止められない番外編〜由紀と鈴香〜-3
真之助と明日香の熱烈なハグを受けた後は、食事が再開された。
食卓に並べられた料理は金に糸目をつけていないだけあって、どれも最高に旨かった。
もっとも、高かったのは食材で料理をしたのは明日香であるため、明日香の料理の腕が素晴らしいことが伺える。
「相変わらずおばさんの料理はうまいですね!」
「ありがとう由紀ちゃん。そう言ってくれて本当に嬉しいわ」
由紀の賛辞にニヤニヤと頬を緩める明日香。
この言葉を聞くために明日香は料理を頑張るのだ。
食事も大分進み酒も入りだしたころ、真之助のテンションはメンバーの中でも一際高くなっていた。
「それにしても由紀も17とは本当に早いもんだな!後一年で18才か…長かったのー…」
「…?由紀が18才になったら何かあるんですか?」
瀬里奈の質問に、真之助はうむ、と満足げに頷きこう言った。
「18才になったら結婚ができるだろう。そうすればようやく由紀と泉と鈴香が結婚できるじゃないか!」
「まあ♪」
真之助の言葉に喜色満面に同意したのは明日香だ。
瀬里奈はピシッと固まってしまい、由紀と鈴香は顔を真っ赤にさせている。泉は聞こえていないのか、さっきからチビチビとおいしそうに酒を飲んでいた。

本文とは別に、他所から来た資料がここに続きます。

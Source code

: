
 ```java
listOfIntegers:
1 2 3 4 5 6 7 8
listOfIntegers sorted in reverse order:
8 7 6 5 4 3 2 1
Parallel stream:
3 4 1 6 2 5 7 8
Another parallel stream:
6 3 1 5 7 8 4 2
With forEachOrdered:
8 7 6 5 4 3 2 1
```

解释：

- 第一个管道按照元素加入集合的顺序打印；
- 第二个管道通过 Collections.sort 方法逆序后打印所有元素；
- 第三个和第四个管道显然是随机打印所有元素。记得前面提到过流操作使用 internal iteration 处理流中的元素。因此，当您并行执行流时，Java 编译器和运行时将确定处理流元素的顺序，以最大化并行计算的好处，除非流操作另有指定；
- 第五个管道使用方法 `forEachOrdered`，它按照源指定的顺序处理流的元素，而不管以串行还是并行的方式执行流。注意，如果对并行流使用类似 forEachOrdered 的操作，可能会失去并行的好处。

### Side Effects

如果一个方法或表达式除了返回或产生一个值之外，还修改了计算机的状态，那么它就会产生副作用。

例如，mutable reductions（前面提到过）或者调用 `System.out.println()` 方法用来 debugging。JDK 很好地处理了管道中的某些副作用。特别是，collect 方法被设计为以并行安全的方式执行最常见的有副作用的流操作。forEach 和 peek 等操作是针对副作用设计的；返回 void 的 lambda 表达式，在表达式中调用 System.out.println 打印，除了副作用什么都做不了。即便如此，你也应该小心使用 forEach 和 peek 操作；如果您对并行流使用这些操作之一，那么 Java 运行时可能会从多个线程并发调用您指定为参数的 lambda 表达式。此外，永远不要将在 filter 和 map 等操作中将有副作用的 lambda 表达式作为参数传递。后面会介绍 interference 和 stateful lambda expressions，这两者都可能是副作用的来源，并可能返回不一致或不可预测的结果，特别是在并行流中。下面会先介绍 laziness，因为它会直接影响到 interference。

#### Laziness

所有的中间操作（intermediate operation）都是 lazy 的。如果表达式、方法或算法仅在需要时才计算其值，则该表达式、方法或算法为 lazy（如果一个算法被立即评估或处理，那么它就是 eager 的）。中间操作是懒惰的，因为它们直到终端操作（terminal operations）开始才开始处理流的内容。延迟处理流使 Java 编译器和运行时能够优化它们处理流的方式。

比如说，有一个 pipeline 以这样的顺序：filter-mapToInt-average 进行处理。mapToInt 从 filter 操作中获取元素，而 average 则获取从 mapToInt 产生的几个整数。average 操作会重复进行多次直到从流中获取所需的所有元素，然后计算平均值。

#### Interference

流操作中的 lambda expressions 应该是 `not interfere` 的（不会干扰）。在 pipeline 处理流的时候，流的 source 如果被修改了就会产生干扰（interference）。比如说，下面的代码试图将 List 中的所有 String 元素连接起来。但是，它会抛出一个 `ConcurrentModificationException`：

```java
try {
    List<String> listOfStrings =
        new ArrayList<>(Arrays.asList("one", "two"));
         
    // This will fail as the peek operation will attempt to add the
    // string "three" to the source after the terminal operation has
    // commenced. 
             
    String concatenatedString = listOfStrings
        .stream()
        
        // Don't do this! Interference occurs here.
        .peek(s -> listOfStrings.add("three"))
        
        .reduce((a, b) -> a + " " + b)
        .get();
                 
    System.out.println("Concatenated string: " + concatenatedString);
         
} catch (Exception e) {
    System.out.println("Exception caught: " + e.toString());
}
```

ちなみに現在のこの国では、以前は一夫一妻制だったのだが、今では法律でも一夫多妻は認められている。
もっとも経済的な理由等から、何人も妻をもつ男はそういない。
「来年が楽しみだな!新婚旅行は豪華にバリ島にでも行くか?」
「おじさん!な、何言って…」
どんどん話を飛躍する真之助を、顔を赤くさせたまま必死に止めようとする由紀。
鈴香は真っ赤なまま顔を俯かせ、「そんな…私と由紀が…なんて…」とブツブツ言っているし、明日香は真之助が何か言う度に「まあ♪まあ♪」と言って、精神がトリップし始めている。
真之助の妄想、もとい暴走は止まらない。
「早く孫が見てみたなぁ…あっ。由紀よ、まだ結婚できないといっても婚前交渉は許すぞ。むしろ今夜からでも頑張って早く孫の顔を…」
「叔父様」
真之助の言葉を、瀬里奈の絶対零度の一言が凍り付かせた。
瀬里奈の顔は笑顔なのだが、幾度も命がけの修羅場を体験した真之助が、生命の危機を感じた。
「由紀に結婚なんて、いえ、それどころか恋人すら早すぎます。というか必要ないです。叔父様もあまり変な事を言って、由紀を困らせないでくださいね?」
ね?と言った瞬間ピシッという音がした。
音の鳴った方を辿ると、瀬里奈の持っているグラスにヒビが入っていた。
「…ね?」
瀬里奈の般若の笑顔に耐えきれず、真之助はガクガクと首を縦に振る。
由紀は瀬里奈の滅多に見ることのない怒りの姿に震え上がりながらも、ようやく事態が収まったことにホッとした。
たが、
「あら、でも由紀ちゃんにはもう恋人いるんじゃないのぉ?」
さっきまで我関せずとばかりに酒を飲んでいた泉が、とんでもない一言を言った。
今度は部屋中の空気が凍り付く。
さっきまで精神世界を旅していた鈴香も、瀬里奈と一緒にギギギ、と首を由紀の方へ巡らす。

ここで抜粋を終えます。